__Problem to solve__.
The answer should be a single number, the count of lines in this material that contain "Rabbit".

__Available records__.
☆ ☆ ☆

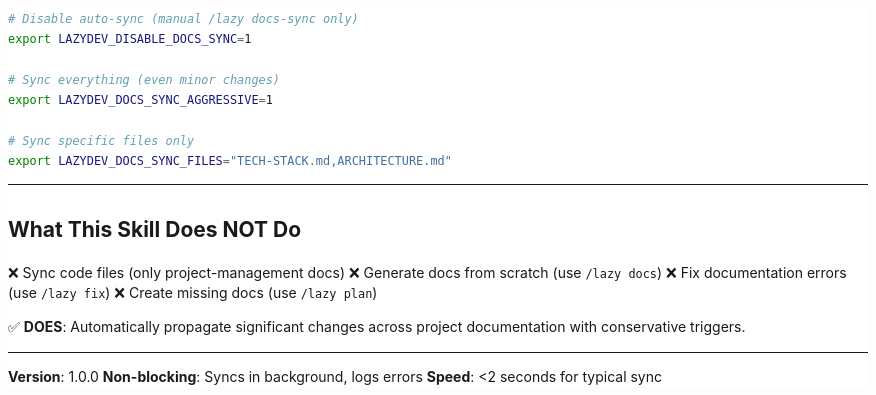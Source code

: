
 ```bash
# Disable auto-sync (manual /lazy docs-sync only)
export LAZYDEV_DISABLE_DOCS_SYNC=1

# Sync everything (even minor changes)
export LAZYDEV_DOCS_SYNC_AGGRESSIVE=1

# Sync specific files only
export LAZYDEV_DOCS_SYNC_FILES="TECH-STACK.md,ARCHITECTURE.md"
```

---

## What This Skill Does NOT Do

❌ Sync code files (only project-management docs)
❌ Generate docs from scratch (use `/lazy docs`)
❌ Fix documentation errors (use `/lazy fix`)
❌ Create missing docs (use `/lazy plan`)

✅ **DOES**: Automatically propagate significant changes across project documentation with conservative triggers.

---

**Version**: 1.0.0
**Non-blocking**: Syncs in background, logs errors
**Speed**: <2 seconds for typical sync
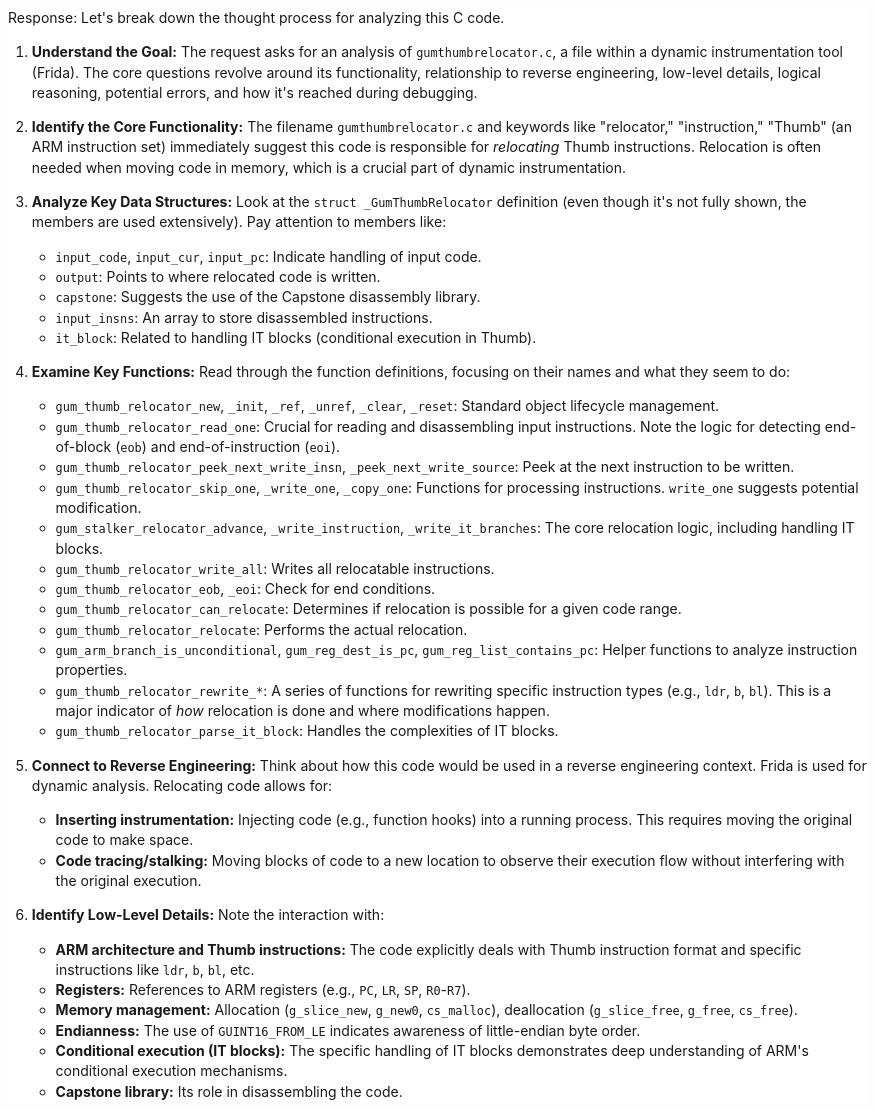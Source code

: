 Response:
Let's break down the thought process for analyzing this C code.

1. **Understand the Goal:** The request asks for an analysis of `gumthumbrelocator.c`, a file within a dynamic instrumentation tool (Frida). The core questions revolve around its functionality, relationship to reverse engineering, low-level details, logical reasoning, potential errors, and how it's reached during debugging.

2. **Identify the Core Functionality:** The filename `gumthumbrelocator.c` and keywords like "relocator," "instruction," "Thumb" (an ARM instruction set) immediately suggest this code is responsible for *relocating* Thumb instructions. Relocation is often needed when moving code in memory, which is a crucial part of dynamic instrumentation.

3. **Analyze Key Data Structures:** Look at the `struct _GumThumbRelocator` definition (even though it's not fully shown, the members are used extensively). Pay attention to members like:
    * `input_code`, `input_cur`, `input_pc`:  Indicate handling of input code.
    * `output`:  Points to where relocated code is written.
    * `capstone`:  Suggests the use of the Capstone disassembly library.
    * `input_insns`:  An array to store disassembled instructions.
    * `it_block`:  Related to handling IT blocks (conditional execution in Thumb).

4. **Examine Key Functions:** Read through the function definitions, focusing on their names and what they seem to do:
    * `gum_thumb_relocator_new`, `_init`, `_ref`, `_unref`, `_clear`, `_reset`:  Standard object lifecycle management.
    * `gum_thumb_relocator_read_one`:  Crucial for reading and disassembling input instructions. Note the logic for detecting end-of-block (`eob`) and end-of-instruction (`eoi`).
    * `gum_thumb_relocator_peek_next_write_insn`, `_peek_next_write_source`:  Peek at the next instruction to be written.
    * `gum_thumb_relocator_skip_one`, `_write_one`, `_copy_one`:  Functions for processing instructions. `write_one` suggests potential modification.
    * `gum_stalker_relocator_advance`, `_write_instruction`, `_write_it_branches`:  The core relocation logic, including handling IT blocks.
    * `gum_thumb_relocator_write_all`:  Writes all relocatable instructions.
    * `gum_thumb_relocator_eob`, `_eoi`:  Check for end conditions.
    * `gum_thumb_relocator_can_relocate`:  Determines if relocation is possible for a given code range.
    * `gum_thumb_relocator_relocate`:  Performs the actual relocation.
    * `gum_arm_branch_is_unconditional`, `gum_reg_dest_is_pc`, `gum_reg_list_contains_pc`: Helper functions to analyze instruction properties.
    * `gum_thumb_relocator_rewrite_*`:  A series of functions for rewriting specific instruction types (e.g., `ldr`, `b`, `bl`). This is a major indicator of *how* relocation is done and where modifications happen.
    * `gum_thumb_relocator_parse_it_block`:  Handles the complexities of IT blocks.

5. **Connect to Reverse Engineering:**  Think about how this code would be used in a reverse engineering context. Frida is used for dynamic analysis. Relocating code allows for:
    * **Inserting instrumentation:** Injecting code (e.g., function hooks) into a running process. This requires moving the original code to make space.
    * **Code tracing/stalking:**  Moving blocks of code to a new location to observe their execution flow without interfering with the original execution.

6. **Identify Low-Level Details:**  Note the interaction with:
    * **ARM architecture and Thumb instructions:**  The code explicitly deals with Thumb instruction format and specific instructions like `ldr`, `b`, `bl`, etc.
    * **Registers:**  References to ARM registers (e.g., `PC`, `LR`, `SP`, `R0`-`R7`).
    * **Memory management:**  Allocation (`g_slice_new`, `g_new0`, `cs_malloc`), deallocation (`g_slice_free`, `g_free`, `cs_free`).
    * **Endianness:**  The use of `GUINT16_FROM_LE` indicates awareness of little-endian byte order.
    * **Conditional execution (IT blocks):**  The specific handling of IT blocks demonstrates deep understanding of ARM's conditional execution mechanisms.
    * **Capstone library:**  Its role in disassembling the code.
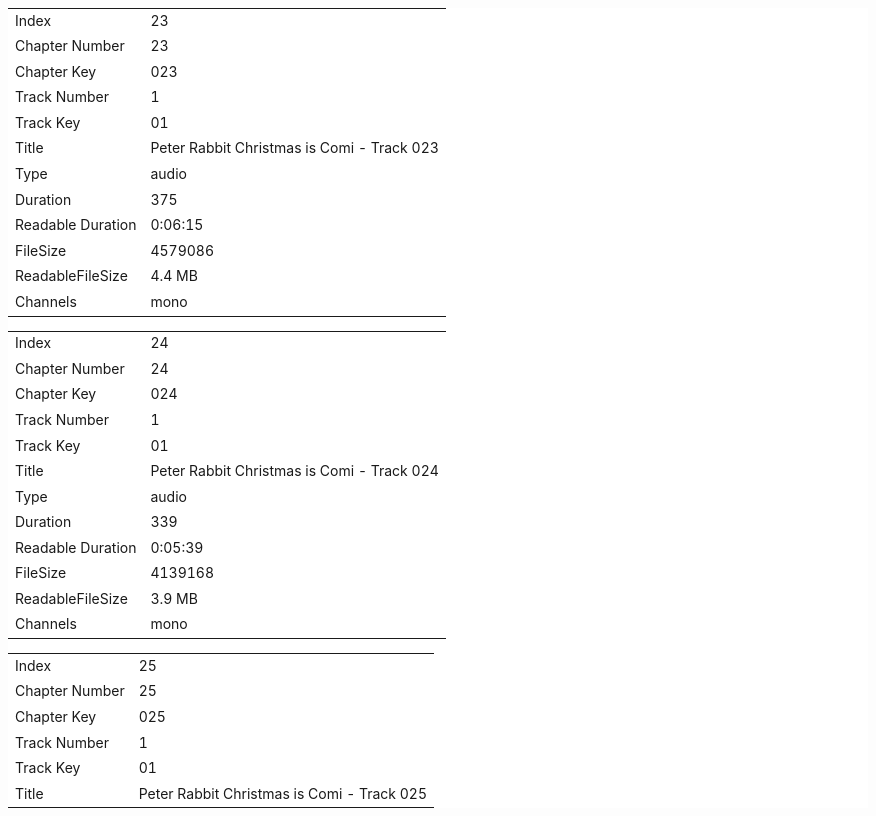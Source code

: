 |  |  |
| - | - |
| Index | 23 |
| Chapter Number | 23 |
| Chapter Key | 023 |
| Track Number | 1 |
| Track Key | 01 |
| Title | Peter Rabbit Christmas is Comi - Track 023 |
| Type | audio |
| Duration | 375 |
| Readable Duration | 0:06:15 |
| FileSize | 4579086 |
| ReadableFileSize | 4.4 MB |
| Channels | mono |

|  |  |
| - | - |
| Index | 24 |
| Chapter Number | 24 |
| Chapter Key | 024 |
| Track Number | 1 |
| Track Key | 01 |
| Title | Peter Rabbit Christmas is Comi - Track 024 |
| Type | audio |
| Duration | 339 |
| Readable Duration | 0:05:39 |
| FileSize | 4139168 |
| ReadableFileSize | 3.9 MB |
| Channels | mono |

|  |  |
| - | - |
| Index | 25 |
| Chapter Number | 25 |
| Chapter Key | 025 |
| Track Number | 1 |
| Track Key | 01 |
| Title | Peter Rabbit Christmas is Comi - Track 025 |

☆ ☆ ☆

__Task answer__.
3